Here it is again, the end – the final filing deadline for 2020 – for most people. TaxMama® wants to give you some last-minute tips.
It’s October again. The filing deadline for individuals (1040) and C corporations (1120) that got extensions in April must file by Thursday, October 15th. (You do realize that your partnerships, S corps and 1041s were due last month, right?)
Well, first of all, the good news – in the face of bad news. Those people in the various disaster zones still have more time to file – and pay a variety of taxes. (This includes personal, business and payroll forms and taxes that are due.)
This year, the President did declare the California wildfires as disaster zones. So if you’re affected, your new deadline is extended to Dec. 15. (Note: none of the wildfires in 2019 were declared by the President at all – and so none of the 2019 damage is deductible on the IRS return – but is deductible on the California return.) https://www.irs.gov/newsroom/around-the-nation-california
Victims of Hurricane Sally have until January 15, 2021 to file tax returns and make payments. https://www.irs.gov/newsroom/irs-announces-tax-relief-for-hurricane-sally-victims
Several other areas were affected by disasters this year. And have extended deadlines to December 15, 2020 or later. Click on 2020 to get the most current list.
Here is the main IRS disaster page, with links to each state. See if your area is affected – and any special deadlines that might apply – https://www.irs.gov/newsroom/around-the-nation
Moving on from natural disasters to financial and personal disasters
What about if you’re still trying to prepare your tax return and you don’t have any of the natural disaster excuses, perhaps you have COVID19 excuses because you’re not getting data you need. And/or you are frustrated and annoyed due to missing information and new tax law confusion?
If your problem is based on COVID19 missing information, it’s quite possible that if you wait until you get all the information, and then file your tax return, that the IRS (and state) will waive your penalties. But why go through the process of begging for penalty relief?
Here’s a better idea. (Always a great solution!)

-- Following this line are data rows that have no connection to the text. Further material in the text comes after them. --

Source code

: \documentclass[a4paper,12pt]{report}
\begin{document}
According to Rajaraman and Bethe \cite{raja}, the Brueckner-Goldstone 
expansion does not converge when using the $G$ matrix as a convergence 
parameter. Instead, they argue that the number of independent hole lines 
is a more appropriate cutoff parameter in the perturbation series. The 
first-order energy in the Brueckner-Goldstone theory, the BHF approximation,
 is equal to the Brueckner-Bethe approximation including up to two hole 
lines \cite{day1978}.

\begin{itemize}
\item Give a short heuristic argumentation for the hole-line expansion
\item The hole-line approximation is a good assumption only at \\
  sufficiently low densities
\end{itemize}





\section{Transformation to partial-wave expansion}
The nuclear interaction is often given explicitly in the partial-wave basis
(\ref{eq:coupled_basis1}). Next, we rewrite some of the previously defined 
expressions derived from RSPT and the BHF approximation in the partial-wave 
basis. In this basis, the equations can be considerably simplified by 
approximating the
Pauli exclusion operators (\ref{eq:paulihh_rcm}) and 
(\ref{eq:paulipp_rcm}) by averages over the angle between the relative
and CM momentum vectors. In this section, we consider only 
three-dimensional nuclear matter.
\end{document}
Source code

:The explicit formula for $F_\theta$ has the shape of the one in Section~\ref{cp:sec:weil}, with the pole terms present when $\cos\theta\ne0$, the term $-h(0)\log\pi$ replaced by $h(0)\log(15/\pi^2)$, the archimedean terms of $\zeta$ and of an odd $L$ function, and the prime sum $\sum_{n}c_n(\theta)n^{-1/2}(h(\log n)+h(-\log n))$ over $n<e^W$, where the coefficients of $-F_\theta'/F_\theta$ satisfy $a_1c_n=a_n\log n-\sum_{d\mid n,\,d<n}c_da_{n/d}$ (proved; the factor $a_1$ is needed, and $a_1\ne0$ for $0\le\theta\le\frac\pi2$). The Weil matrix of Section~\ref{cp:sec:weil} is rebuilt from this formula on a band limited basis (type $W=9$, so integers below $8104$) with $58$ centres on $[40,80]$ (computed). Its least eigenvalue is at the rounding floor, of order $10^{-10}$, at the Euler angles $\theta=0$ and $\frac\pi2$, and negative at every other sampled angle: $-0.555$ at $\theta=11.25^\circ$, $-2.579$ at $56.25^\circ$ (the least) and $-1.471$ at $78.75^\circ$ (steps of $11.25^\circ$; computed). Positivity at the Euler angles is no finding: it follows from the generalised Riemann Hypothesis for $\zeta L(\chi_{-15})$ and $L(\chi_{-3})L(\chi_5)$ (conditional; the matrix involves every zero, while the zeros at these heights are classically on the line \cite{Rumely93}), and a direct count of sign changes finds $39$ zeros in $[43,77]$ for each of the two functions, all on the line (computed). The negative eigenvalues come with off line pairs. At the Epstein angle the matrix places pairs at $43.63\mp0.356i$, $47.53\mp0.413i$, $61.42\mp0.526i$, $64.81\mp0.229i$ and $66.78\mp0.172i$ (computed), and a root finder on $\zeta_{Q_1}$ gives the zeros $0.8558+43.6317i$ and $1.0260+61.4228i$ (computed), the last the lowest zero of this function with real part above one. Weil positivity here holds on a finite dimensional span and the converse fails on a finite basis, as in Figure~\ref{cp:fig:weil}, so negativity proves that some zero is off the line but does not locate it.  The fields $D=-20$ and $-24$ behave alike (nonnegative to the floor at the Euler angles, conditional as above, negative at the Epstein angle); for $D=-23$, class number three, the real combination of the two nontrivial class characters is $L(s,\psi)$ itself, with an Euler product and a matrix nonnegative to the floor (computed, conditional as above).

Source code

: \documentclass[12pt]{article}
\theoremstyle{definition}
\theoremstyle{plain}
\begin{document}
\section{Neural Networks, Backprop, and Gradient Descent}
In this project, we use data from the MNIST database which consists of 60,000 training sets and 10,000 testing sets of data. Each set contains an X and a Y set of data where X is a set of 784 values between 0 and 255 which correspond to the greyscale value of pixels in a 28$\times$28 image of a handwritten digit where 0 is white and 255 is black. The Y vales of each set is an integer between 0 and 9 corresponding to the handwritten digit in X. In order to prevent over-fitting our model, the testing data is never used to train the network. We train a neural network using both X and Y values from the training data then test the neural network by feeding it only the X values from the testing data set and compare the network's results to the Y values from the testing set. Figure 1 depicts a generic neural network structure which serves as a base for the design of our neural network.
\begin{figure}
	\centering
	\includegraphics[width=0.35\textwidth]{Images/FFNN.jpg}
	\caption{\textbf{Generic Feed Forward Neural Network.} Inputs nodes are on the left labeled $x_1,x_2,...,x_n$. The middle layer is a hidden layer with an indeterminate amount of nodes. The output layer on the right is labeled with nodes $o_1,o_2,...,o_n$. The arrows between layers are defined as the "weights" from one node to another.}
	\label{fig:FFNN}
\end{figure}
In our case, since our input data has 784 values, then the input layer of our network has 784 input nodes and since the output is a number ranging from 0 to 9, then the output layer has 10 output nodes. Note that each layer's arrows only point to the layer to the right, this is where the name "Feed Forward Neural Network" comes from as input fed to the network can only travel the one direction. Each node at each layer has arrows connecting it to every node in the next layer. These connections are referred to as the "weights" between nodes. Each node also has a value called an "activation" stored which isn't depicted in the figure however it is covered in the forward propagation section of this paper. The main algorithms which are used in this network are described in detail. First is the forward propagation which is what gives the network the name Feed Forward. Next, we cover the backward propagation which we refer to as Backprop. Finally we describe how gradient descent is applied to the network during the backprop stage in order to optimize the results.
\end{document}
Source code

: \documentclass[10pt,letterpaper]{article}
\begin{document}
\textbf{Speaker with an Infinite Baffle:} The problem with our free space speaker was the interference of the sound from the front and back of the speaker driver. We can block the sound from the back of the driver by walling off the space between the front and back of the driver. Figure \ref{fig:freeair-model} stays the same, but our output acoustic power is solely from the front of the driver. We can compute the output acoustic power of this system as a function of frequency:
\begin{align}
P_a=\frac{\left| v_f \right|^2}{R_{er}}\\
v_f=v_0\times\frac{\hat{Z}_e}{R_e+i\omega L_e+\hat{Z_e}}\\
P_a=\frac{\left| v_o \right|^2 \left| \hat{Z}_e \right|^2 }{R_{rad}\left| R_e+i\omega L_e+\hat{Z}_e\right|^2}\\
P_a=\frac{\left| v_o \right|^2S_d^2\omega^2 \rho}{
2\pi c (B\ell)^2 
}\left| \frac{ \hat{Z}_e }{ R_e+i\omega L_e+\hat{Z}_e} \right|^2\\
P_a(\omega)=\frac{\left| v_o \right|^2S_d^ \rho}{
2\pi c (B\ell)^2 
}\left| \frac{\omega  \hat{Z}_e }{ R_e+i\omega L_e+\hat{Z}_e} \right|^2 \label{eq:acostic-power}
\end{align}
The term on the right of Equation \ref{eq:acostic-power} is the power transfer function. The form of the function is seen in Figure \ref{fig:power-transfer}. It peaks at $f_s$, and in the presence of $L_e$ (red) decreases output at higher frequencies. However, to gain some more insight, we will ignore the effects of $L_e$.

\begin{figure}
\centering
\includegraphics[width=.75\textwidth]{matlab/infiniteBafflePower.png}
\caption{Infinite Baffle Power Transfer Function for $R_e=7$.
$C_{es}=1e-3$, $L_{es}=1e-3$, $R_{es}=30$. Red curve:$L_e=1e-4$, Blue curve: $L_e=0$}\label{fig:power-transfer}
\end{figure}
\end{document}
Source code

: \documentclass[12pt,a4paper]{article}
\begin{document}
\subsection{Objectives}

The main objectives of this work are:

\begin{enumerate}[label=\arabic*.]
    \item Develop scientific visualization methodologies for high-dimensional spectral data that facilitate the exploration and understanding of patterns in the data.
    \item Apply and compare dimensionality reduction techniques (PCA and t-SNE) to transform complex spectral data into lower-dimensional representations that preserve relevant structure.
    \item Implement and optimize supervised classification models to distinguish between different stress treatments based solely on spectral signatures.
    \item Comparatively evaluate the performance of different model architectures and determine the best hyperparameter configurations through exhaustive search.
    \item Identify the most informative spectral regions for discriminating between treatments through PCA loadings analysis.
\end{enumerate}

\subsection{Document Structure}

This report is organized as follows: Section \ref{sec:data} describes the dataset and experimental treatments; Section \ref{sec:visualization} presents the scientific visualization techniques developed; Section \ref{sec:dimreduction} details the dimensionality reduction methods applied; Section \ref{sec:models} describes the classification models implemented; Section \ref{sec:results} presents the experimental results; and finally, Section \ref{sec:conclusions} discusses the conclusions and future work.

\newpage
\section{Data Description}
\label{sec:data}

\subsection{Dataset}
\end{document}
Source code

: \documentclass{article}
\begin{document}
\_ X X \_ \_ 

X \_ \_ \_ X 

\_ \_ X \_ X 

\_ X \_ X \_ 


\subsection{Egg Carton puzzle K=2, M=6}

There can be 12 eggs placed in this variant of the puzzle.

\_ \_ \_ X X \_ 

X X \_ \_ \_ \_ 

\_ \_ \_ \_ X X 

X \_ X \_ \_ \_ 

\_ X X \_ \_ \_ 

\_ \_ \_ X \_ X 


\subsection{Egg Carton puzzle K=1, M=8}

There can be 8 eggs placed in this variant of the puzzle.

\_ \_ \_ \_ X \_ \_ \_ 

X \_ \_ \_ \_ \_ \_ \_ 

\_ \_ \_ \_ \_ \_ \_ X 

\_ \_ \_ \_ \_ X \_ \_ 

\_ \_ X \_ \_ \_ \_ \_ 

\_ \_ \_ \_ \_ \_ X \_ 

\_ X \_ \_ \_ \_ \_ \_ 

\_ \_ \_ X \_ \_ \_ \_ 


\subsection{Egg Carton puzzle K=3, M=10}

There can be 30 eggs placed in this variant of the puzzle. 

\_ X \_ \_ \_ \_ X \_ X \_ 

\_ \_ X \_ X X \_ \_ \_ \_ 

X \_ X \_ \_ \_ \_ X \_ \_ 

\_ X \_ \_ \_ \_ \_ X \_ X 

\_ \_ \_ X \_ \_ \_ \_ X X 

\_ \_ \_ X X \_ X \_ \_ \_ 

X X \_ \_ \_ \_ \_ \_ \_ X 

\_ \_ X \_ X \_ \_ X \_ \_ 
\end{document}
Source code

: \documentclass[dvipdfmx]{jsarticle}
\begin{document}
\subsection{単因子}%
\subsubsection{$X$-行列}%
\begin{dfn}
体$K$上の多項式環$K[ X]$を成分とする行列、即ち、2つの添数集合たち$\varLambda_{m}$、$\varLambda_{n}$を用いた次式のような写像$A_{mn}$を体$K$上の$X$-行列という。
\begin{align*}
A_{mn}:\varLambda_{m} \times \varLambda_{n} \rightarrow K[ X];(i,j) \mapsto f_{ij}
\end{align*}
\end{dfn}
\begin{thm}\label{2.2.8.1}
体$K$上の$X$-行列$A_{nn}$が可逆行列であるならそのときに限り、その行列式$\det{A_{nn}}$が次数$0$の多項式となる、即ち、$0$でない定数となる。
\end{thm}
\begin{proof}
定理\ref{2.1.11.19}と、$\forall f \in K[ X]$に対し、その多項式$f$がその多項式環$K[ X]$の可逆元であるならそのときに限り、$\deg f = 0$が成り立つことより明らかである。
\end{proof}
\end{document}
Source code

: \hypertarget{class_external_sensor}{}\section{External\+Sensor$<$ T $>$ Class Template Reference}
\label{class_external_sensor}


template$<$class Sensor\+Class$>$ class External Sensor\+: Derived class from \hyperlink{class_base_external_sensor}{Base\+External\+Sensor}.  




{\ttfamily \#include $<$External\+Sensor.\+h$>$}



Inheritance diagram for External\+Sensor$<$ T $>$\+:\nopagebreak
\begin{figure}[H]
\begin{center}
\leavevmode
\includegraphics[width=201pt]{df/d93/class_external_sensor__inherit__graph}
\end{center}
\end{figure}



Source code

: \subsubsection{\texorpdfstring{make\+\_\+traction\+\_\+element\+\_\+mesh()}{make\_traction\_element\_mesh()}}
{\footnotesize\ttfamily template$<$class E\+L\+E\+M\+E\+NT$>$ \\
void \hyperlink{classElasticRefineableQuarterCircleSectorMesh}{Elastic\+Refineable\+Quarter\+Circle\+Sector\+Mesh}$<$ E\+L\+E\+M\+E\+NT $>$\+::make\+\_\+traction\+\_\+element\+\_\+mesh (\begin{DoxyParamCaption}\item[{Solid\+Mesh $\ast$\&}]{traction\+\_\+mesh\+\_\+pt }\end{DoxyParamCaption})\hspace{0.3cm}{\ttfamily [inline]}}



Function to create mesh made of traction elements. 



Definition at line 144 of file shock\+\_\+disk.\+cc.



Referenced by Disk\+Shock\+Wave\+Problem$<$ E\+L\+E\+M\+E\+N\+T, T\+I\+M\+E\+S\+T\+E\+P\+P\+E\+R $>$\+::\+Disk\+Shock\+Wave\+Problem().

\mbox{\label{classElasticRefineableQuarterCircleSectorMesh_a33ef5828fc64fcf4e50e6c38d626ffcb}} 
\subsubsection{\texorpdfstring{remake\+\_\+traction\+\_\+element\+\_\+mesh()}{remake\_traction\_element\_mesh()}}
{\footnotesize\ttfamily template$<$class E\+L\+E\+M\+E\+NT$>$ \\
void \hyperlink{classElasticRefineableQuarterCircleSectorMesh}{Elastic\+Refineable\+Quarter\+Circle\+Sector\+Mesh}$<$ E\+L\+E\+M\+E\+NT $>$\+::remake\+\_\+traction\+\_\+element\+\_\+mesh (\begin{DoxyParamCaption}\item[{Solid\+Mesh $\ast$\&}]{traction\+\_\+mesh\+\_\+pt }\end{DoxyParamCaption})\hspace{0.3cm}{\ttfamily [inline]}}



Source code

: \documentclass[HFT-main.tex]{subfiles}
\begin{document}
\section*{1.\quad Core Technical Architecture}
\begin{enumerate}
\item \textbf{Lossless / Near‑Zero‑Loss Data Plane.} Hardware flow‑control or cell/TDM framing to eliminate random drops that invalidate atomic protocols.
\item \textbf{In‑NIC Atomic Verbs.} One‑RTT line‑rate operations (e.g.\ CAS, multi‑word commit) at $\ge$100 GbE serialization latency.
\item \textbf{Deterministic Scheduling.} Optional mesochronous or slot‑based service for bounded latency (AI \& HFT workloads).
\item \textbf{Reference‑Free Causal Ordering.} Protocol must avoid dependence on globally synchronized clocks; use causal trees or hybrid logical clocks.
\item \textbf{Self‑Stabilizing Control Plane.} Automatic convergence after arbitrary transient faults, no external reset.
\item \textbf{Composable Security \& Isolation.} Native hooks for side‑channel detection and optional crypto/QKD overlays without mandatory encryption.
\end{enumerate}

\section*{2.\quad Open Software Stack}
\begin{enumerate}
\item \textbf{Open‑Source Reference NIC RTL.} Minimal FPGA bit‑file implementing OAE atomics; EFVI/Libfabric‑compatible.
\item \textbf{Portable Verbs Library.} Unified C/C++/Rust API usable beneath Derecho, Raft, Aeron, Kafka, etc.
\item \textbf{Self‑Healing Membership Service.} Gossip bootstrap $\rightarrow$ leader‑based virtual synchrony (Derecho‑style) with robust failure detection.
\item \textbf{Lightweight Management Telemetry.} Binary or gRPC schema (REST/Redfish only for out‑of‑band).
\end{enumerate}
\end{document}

Even if you’re missing information, don’t understand Sec 199A, or other parts of the Tax Cuts and Jobs Act. Do the best you can to estimate, project, or compute the missing or confusing information as best you can. If you’re really not sure about the numbers – tell the IRS. And tell them why. Include a Form 8275 disclosure statement and identify each line in the tax return that you estimated. Include a worksheet, spreadsheet or explanation for each item – and explain why you had to estimate the amounts. Do the best you can with this. Remember, you always have three years to amend the tax return once you get better information.
The benefit of doing this? The main benefit is to avoid the 25% late filing penalty that will kick in almost immediately after October 15th. You won’t have to try to correspond with the IRS, or sit on hold for hours, to try to get the penalties waived. The other benefit is, you get it done and reduce your stress. You now have time to get help to fix any shortcomings in your return.
Some business owners (especially those with no employees) still have time to reduce their balance due by opening and funding a SEP-IRA until October 15th, if you don’t already have one open (or fund your solo-401(k) if it’s already open by December 31, 2019.) Be SURE your financial institution sets it up properly and on time. Be absolutely certain to get the funds in and designated as 2019 contributions if you want to claim the deduction on your 2019 tax return. (Of course, if you have employees, make sure they are covered and funded as well – so this strategy may not be as easy for employers.)
If you have a balance due, try to pay it in full. Though your interest on that balance is only about 3% – 4% per year, the late payment penalty is ½ % per month. That runs from April 15th.
Remember to make your estimated tax payments for 2020 – they were due by September 15th – but if you pay a little late, the penalties are minor.